Für die meisten Menschen in Korea ist Weihnachten eine Reihe von tollen Partytagen am Ende des Jahres. Man konzentriert sich mehr auf den Weihnachtsmann und die Geschenke als auf Jesus Christus.
In Korea ist Weihnachten – anders als in Deutschland – kein Familienfest. Für die Christen ist es das Fest der Geburt Jesu Christi, an dem sie sich über sein Kommen in diese Welt freuen und dies
gemeinsam feiern. Die meisten nehmen bewusst an Gottesdiensten und besonderen kirchlichen Veranstaltungen teil. Besonders beliebt sind in der Weihnachtszeit die Theateraufführungen von Kindern
und ihr fröhlicher Gesang. Viele Kirchengemeinden laden die Menschen aus der Nachbarschaft zu Wohltätigkeitsveranstaltungen und einem großen Festmahl ein. Aus den Kirchengemeinden heraus werden
Menschen in Waisenhäusern, Pflegeheimen und Krankenhäusern besucht, um mit ihnen gemeinsam die Freude über Weihnachten zu feiern und zu teilen. In den meisten Kirchen finden am Heiligen Abend
Festivals für alle Kirchenglieder statt.

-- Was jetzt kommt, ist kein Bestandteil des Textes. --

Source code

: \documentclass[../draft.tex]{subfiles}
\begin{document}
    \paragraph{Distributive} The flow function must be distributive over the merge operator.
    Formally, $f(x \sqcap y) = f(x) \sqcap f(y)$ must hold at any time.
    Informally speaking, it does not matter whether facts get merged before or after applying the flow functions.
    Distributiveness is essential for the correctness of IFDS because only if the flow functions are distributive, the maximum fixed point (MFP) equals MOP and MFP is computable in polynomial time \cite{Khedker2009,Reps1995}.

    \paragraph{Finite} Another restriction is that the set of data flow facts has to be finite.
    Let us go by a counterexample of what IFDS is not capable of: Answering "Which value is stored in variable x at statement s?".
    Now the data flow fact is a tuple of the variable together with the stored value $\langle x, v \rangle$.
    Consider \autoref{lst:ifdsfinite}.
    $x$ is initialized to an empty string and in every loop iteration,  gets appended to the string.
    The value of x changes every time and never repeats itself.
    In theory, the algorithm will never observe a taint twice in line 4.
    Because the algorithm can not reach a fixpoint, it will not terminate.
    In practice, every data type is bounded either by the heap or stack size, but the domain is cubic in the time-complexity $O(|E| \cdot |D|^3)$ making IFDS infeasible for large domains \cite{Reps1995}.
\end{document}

Am ersten Weihnachtstag wird in den Kirchen der eigentliche Weihnachtsgottesdienst gefeiert, wo auf die biblische Botschaft vom Kommen Jesu gehört wird.

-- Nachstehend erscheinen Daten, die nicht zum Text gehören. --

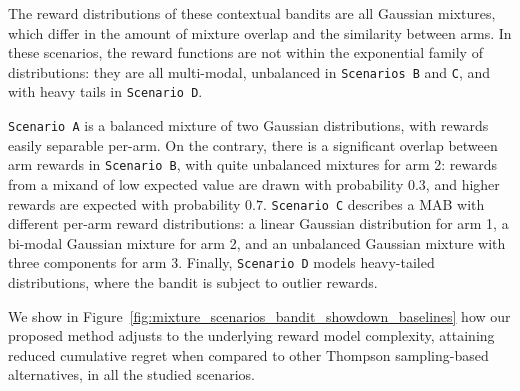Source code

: The reward distributions of these contextual bandits are all Gaussian mixtures, which differ in the amount of mixture overlap and the similarity between arms.
In these scenarios, the reward functions are not within the exponential family of distributions: they are all multi-modal, unbalanced in \texttt{Scenarios B} and \texttt{C}, and with heavy tails in \texttt{Scenario D}.

\texttt{Scenario A} is a balanced mixture of two Gaussian distributions, with rewards easily separable per-arm.
On the contrary, there is a significant overlap between arm rewards in \texttt{Scenario B}, with quite unbalanced mixtures for arm 2: rewards from a mixand of low expected value are drawn with probability $0.3$, and higher rewards are expected with probability $0.7$.
\texttt{Scenario C} describes a MAB with different per-arm reward distributions: a linear Gaussian distribution for arm 1, a bi-modal Gaussian mixture for arm 2, and an unbalanced Gaussian mixture with three components for arm 3.
Finally, \texttt{Scenario D} models heavy-tailed distributions, where the bandit is subject to outlier rewards.

We show in Figure~\ref{fig:mixture_scenarios_bandit_showdown_baselines} how our proposed method adjusts to the underlying reward model complexity, attaining reduced cumulative regret when compared to other Thompson sampling-based alternatives, in all the studied scenarios.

In Korea verbringen die meisten Christen die Weihnachtsfeiertage und Weihnachtsferien in den Kirchengemeinden, um gemeinsam die Gegenwart Christi zu feiern.
Ein typischer Weihnachtsbrauch der koreanischen Kirchen war bis weit in die 1990er Jahren das sogenannte „Sebyok- Singen“. Traditionell versammelten sich in den frühen Morgenstunden des 25.
Dezember vor den Häusern von Kirchenmitgliedern kleine Chöre und sangen Weihnachtslieder. Danach segneten sie einander und wünschten sich frohe Weih - nachten. Leider ist heutzutage solches
Singen wegen der vermeintlichen „Ruhestörung“ deutlich zurückgegangen.